İnsanların, doğacakları yeri kendileri seçemedikleri gibi, doyacakları yeri seçme hakları da hiçbir zaman yoktur. Tıpkı kişisel hikayemde olduğu gibi…
Onunla ilk tanıştığımızda ilkokul 2. sınıfa gidiyordum. Yine her yerde bir kriz öcüsü dolanıyordu. Aileme kısmen de olsa destek olabilmek için, motosiklet tamircisinde çırak olarak işbaşı yaptım. Sabah gider dükkanı temizler, öğlene kadar çalışır, öğleden sonra okula giderdim. Her zaman kriz diye kulaklarımıza dolan zırvalığın karşısında bir şekilde durmamız gerektiği söylenirdi. Bizim yaratmış olmadığımız krizin faturasını erken yaşlarda ödemeye başlamıştık.

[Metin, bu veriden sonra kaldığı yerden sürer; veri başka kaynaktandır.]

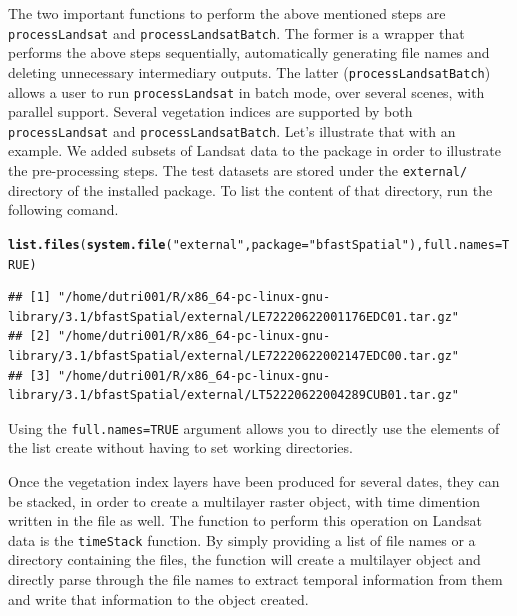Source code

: \documentclass{article}\usepackage[]{graphicx}\usepackage[]{color}
\makeatletter
\newcommand{\hlnum}[1]{\textcolor[rgb]{0.686,0.059,0.569}{#1}}%
\newcommand{\hlstr}[1]{\textcolor[rgb]{0.192,0.494,0.8}{#1}}%
\newcommand{\hlstd}[1]{\textcolor[rgb]{0.345,0.345,0.345}{#1}}%
\newcommand{\hlkwc}[1]{\textcolor[rgb]{0.333,0.667,0.333}{#1}}%
\newcommand{\hlkwd}[1]{\textcolor[rgb]{0.737,0.353,0.396}{\textbf{#1}}}%
\newenvironment{kframe}{%
 \def\at@end@of@kframe{}%
 \ifinner\ifhmode%
  \def\at@end@of@kframe{\end{minipage}}%
  \begin{minipage}{\columnwidth}%
 \fi\fi%
 \def\FrameCommand##1{\hskip\@totalleftmargin \hskip-\fboxsep
 \colorbox{shadecolor}{##1}\hskip-\fboxsep
     \hskip-\linewidth \hskip-\@totalleftmargin \hskip\columnwidth}%
 \MakeFramed {\advance\hsize-\width
   \@totalleftmargin\z@ \linewidth\hsize
   \@setminipage}}%
 {\par\unskip\endMakeFramed%
 \at@end@of@kframe}
\newenvironment{knitrout}{}{} %
\def\code#1{\texttt{#1}}
\makeatother
\begin{document}
The two important functions to perform the above mentioned steps are \code{processLandsat} and \code{processLandsatBatch}. The former is a wrapper that performs the above steps sequentially, automatically generating file names and deleting unnecessary intermediary outputs. The latter (\code{processLandsatBatch}) allows a user to run \code{processLandsat} in batch mode, over several scenes, with parallel support. Several vegetation indices are supported by both \code{processLandsat} and \code{processLandsatBatch}.
Let's illustrate that with an example. We added subsets of Landsat data to the package in order to illustrate the pre-processing steps. The test datasets are stored under the \code{external/} directory of the installed package. To list the content of that directory, run the following comand.
\begin{knitrout}
\color{fgcolor}\begin{kframe}
\begin{alltt}
\hlkwd{list.files}\hlstd{(}\hlkwd{system.file}\hlstd{(}\hlstr{"external"}\hlstd{,} \hlkwc{package} \hlstd{=} \hlstr{"bfastSpatial"}\hlstd{),} \hlkwc{full.names} \hlstd{=} \hlnum{TRUE}\hlstd{)}
\end{alltt}
\begin{verbatim}
## [1] "/home/dutri001/R/x86_64-pc-linux-gnu-library/3.1/bfastSpatial/external/LE72220622001176EDC01.tar.gz"
## [2] "/home/dutri001/R/x86_64-pc-linux-gnu-library/3.1/bfastSpatial/external/LE72220622002147EDC00.tar.gz"
## [3] "/home/dutri001/R/x86_64-pc-linux-gnu-library/3.1/bfastSpatial/external/LT52220622004289CUB01.tar.gz"
\end{verbatim}
\end{kframe}
\end{knitrout}

Using the \code{full.names=TRUE} argument allows you to directly use the elements of the list create without having to set working directories.


Once the vegetation index layers have been produced for several dates, they can be stacked, in order to create a multilayer raster object, with time dimention written in the file as well. The function to perform this operation on Landsat data is the \code{timeStack} function. By simply providing a list of file names or a directory containing the files, the function will create a multilayer object and directly parse through the file names to extract temporal information from them and write that information to the object created.
\end{document}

Her krizde kemerleri sıkıp emek gücünü biraz daha arttırmamız gerektiğini söylüyorlardı büyüklerimiz. Tabii çocuk yaşta, bu kriz nereden geldi, bedelini neden biz ödemek zorundayız diye düşünmeye fırsat kalmıyordu. Bir de büyüyünce ne olacaksın diye sorarlardı. İçimizden doktor, avukat, mühendis vb. olmak geçiyordu. Fakat ne olursak olalım her şeyden önce bir işçi olmamız gerekiyordu. Seçme gibi bir arzumuz olamazdı. Birçok sektörde çalıştım, çoğu zaman kriz var denilerek ya işimden oldum ya da emek gücümü daha yoğun sarf etmek zorunda bırakıldım.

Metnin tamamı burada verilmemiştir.